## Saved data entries

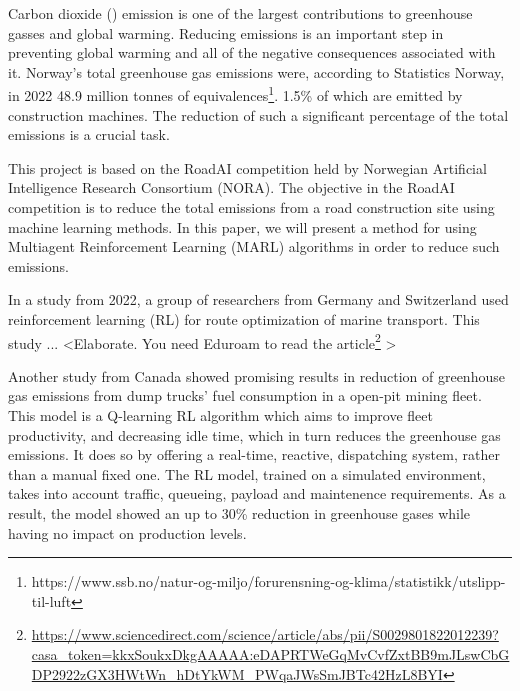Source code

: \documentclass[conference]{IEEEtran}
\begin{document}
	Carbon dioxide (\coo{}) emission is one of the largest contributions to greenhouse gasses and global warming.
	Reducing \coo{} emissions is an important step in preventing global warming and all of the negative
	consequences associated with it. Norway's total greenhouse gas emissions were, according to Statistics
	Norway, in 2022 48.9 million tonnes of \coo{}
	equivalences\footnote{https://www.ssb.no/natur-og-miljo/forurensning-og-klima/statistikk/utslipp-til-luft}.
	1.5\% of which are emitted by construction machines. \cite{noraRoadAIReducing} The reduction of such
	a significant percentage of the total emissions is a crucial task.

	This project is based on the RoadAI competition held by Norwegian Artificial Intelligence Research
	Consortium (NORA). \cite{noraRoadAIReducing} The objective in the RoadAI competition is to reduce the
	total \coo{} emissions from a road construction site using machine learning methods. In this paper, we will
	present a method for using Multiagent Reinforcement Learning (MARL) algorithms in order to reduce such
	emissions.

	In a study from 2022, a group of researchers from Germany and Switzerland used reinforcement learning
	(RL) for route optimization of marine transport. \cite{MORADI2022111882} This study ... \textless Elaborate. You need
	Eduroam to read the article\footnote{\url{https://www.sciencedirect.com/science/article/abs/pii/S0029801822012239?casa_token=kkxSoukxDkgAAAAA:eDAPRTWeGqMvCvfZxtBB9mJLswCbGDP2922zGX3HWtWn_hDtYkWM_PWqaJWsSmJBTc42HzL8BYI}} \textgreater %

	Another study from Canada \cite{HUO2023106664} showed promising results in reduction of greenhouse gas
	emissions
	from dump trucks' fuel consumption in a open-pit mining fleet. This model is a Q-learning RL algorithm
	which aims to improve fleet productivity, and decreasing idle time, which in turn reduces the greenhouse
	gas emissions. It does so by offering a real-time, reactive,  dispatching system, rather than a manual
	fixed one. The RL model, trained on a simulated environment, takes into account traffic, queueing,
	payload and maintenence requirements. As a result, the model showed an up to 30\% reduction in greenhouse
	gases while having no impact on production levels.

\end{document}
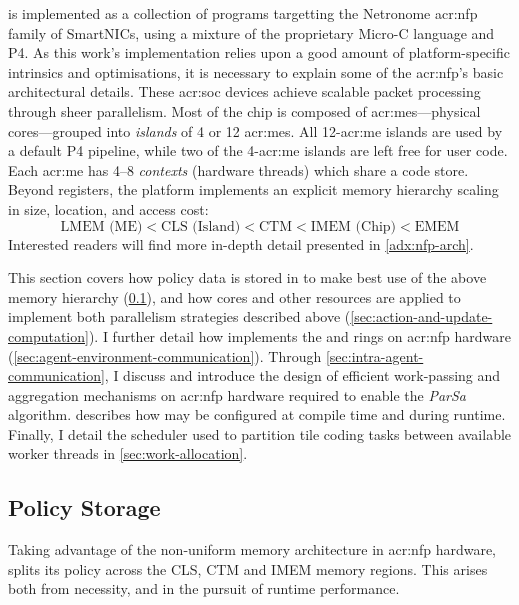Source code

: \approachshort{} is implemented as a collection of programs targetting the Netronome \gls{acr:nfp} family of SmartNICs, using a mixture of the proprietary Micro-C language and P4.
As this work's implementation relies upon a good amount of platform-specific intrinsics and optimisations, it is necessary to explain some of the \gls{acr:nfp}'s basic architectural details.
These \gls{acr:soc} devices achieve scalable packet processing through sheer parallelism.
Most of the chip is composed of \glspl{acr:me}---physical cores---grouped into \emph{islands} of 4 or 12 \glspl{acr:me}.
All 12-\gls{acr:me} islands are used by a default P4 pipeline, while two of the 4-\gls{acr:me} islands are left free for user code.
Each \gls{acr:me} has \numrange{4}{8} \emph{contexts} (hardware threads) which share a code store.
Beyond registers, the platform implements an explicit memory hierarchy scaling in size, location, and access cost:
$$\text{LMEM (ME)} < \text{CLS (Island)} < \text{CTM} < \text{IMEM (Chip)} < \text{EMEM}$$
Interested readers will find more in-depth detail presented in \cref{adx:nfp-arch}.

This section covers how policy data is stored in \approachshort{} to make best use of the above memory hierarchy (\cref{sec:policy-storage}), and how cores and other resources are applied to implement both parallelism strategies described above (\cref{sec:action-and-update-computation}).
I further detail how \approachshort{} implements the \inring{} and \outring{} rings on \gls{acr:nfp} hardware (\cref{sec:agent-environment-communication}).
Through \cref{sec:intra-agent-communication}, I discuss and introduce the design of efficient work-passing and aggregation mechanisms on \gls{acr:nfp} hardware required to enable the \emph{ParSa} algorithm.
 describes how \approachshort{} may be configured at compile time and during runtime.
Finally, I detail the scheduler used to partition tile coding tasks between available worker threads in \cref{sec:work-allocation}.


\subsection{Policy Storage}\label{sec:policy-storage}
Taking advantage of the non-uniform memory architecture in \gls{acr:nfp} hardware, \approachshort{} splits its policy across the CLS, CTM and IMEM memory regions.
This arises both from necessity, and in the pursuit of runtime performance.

## EXERCISE INSTRUCTIONS
Your copy should hold only the lines above from the one containing "Eduroam to read" through the one containing "language and P4.", exactly as written and free of pictures.

## FINAL ANSWER
	Eduroam to read the article\footnote{\url{https://www.sciencedirect.com/science/article/abs/pii/S0029801822012239?casa_token=kkxSoukxDkgAAAAA:eDAPRTWeGqMvCvfZxtBB9mJLswCbGDP2922zGX3HWtWn_hDtYkWM_PWqaJWsSmJBTc42HzL8BYI}} \textgreater %

	Another study from Canada \cite{HUO2023106664} showed promising results in reduction of greenhouse gas
	emissions
	from dump trucks' fuel consumption in a open-pit mining fleet. This model is a Q-learning RL algorithm
	which aims to improve fleet productivity, and decreasing idle time, which in turn reduces the greenhouse
	gas emissions. It does so by offering a real-time, reactive,  dispatching system, rather than a manual
	fixed one. The RL model, trained on a simulated environment, takes into account traffic, queueing,
	payload and maintenence requirements. As a result, the model showed an up to 30\% reduction in greenhouse
	gases while having no impact on production levels.

\end{document}
Source code

: \approachshort{} is implemented as a collection of programs targetting the Netronome \gls{acr:nfp} family of SmartNICs, using a mixture of the proprietary Micro-C language and P4.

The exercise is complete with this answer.